Frankly, I think that is statistics baffling common sense.
It takes a situation where someone gets some symptoms before they then go for a test.(usually). Let's say it comes back positive.
He is treated as having Covid. He isolates, etc
If it walks like a duck, quacks.....etc

I can only imagine you are talking about everyone taking a test, with or without symptoms?
Even so,
How many of us here who took a test which came back positive would consider themselves likely not to have Covid.?

Well, it comes down to this issue of a low probability in a large population versus a high probability in a small population. Screening tests are always balanced between the risk of missing true cases and the risk of falsely identifying people as being cases. In this case, the tests err on the side of accepting that you will falsely identify people as being cases but that is preferable to missing true cases.
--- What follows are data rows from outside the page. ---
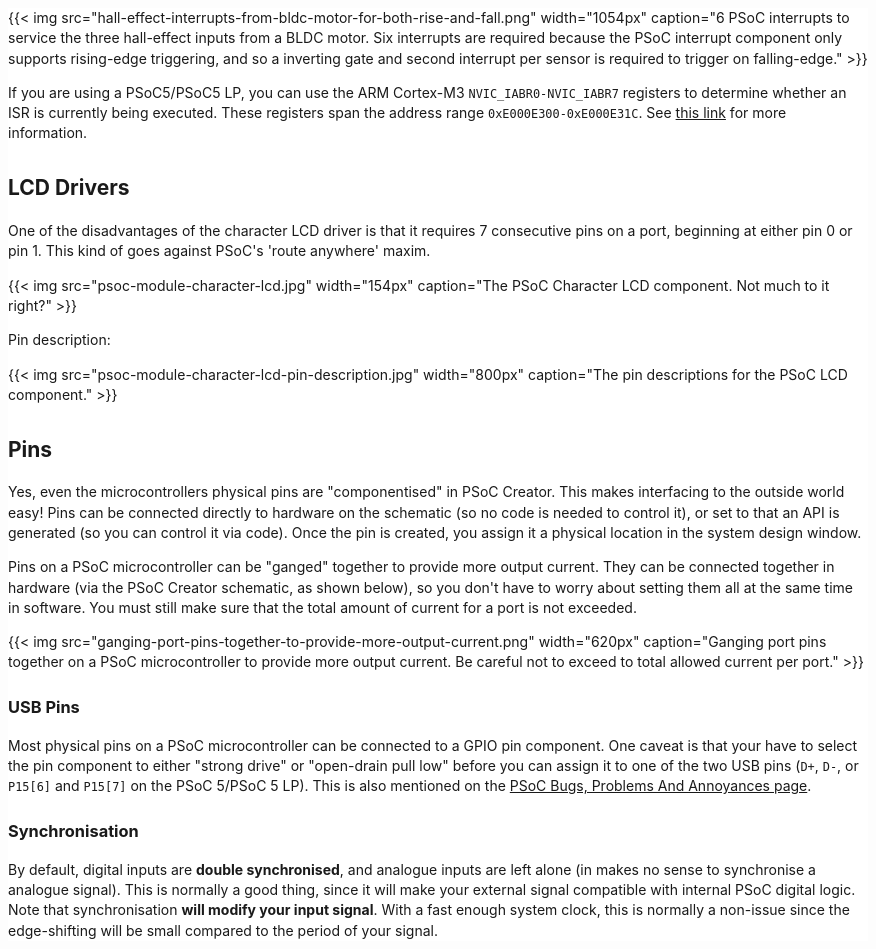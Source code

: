 {{< img src="hall-effect-interrupts-from-bldc-motor-for-both-rise-and-fall.png" width="1054px" caption="6 PSoC interrupts to service the three hall-effect inputs from a BLDC motor. Six interrupts are required because the PSoC interrupt component only supports rising-edge triggering, and so a inverting gate and second interrupt per sensor is required to trigger on falling-edge." >}}

If you are using a PSoC5/PSoC5 LP, you can use the ARM Cortex-M3 `NVIC_IABR0-NVIC_IABR7` registers to determine whether an ISR is currently being executed. These registers span the address range `0xE000E300-0xE000E31C`. See [this link](http://infocenter.arm.com/help/topic/com.arm.doc.dui0552a/DUI0552A_cortex_m3_dgug.pdf) for more information.

## LCD Drivers

One of the disadvantages of the character LCD driver is that it requires 7 consecutive pins on a port, beginning at either pin 0 or pin 1. This kind of goes against PSoC's 'route anywhere' maxim.

{{< img src="psoc-module-character-lcd.jpg" width="154px" caption="The PSoC Character LCD component. Not much to it right?"  >}}

Pin description:

{{< img src="psoc-module-character-lcd-pin-description.jpg" width="800px" caption="The pin descriptions for the PSoC LCD component."  >}}

## Pins

Yes, even the microcontrollers physical pins are "componentised" in PSoC Creator. This makes interfacing to the outside world easy! Pins can be connected directly to hardware on the schematic (so no code is needed to control it), or set to that an API is generated (so you can control it via code). Once the pin is created, you assign it a physical location in the system design window.

Pins on a PSoC microcontroller can be "ganged" together to provide more output current. They can be connected together in hardware (via the PSoC Creator schematic, as shown below), so you don't have to worry about setting them all at the same time in software. You must still make sure that the total amount of current for a port is not exceeded.

{{< img src="ganging-port-pins-together-to-provide-more-output-current.png" width="620px" caption="Ganging port pins together on a PSoC microcontroller to provide more output current. Be careful not to exceed to total allowed current per port."  >}}

### USB Pins

Most physical pins on a PSoC microcontroller can be connected to a GPIO pin component. One caveat is that your have to select the pin component to either "strong drive" or "open-drain pull low" before you can assign it to one of the two USB pins (`D+`, `D-`, or `P15[6]` and `P15[7]` on the PSoC 5/PSoC 5 LP). This is also mentioned on the [PSoC Bugs, Problems And Annoyances page](/programming/microcontrollers/psoc/psoc-bugs-problems-and-annoyances).

### Synchronisation

By default, digital inputs are **double synchronised**, and analogue inputs are left alone (in makes no sense to synchronise a analogue signal). This is normally a good thing, since it will make your external signal compatible with internal PSoC digital logic. Note that synchronisation **will modify your input signal**. With a fast enough system clock, this is normally a non-issue since the edge-shifting will be small compared to the period of your signal.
Exactly the same issues apply to treat screening, for example. A lot of women are identified by mammography as having a suspicious lesion when they don't have ideas, and further testing is needed to sort it out, causing distress and sometimes injury as the tests become more invasive. It is inherent in all screening.

On the numbers, it all depends on the prevalence in the local population, whether you are testing 'for cause' or routine screening and the precise setting of the test, but in general, in low prevalence circumstances there is a high chance that a positive test in a random person is inaccurate. so lots of people who self isolated, and their families or bubbles, probably did so unnecessarily. This is amplified by the track and trace and NHS Covid apps, which then use these positive tests in people who may not be cases to demand others self isolate.

I am not in favour of widespread testing except using highly sensitive research grade testing for epidemiological studies, and testing people with symptoms or a high chance of being infected, i.e close contacts of known symptomatic cases. I have not been tested once for Covid and never downloaded the NHS Covid app. Testing is being used as a means of reassuring the public. The Govt have never released figures for the test positive rate within subgroups, those tested for symptoms, those routinely screened for work or college, epidemiological surveys. Without that breakdown, the testing data is just a big, but pretty meaningless, number.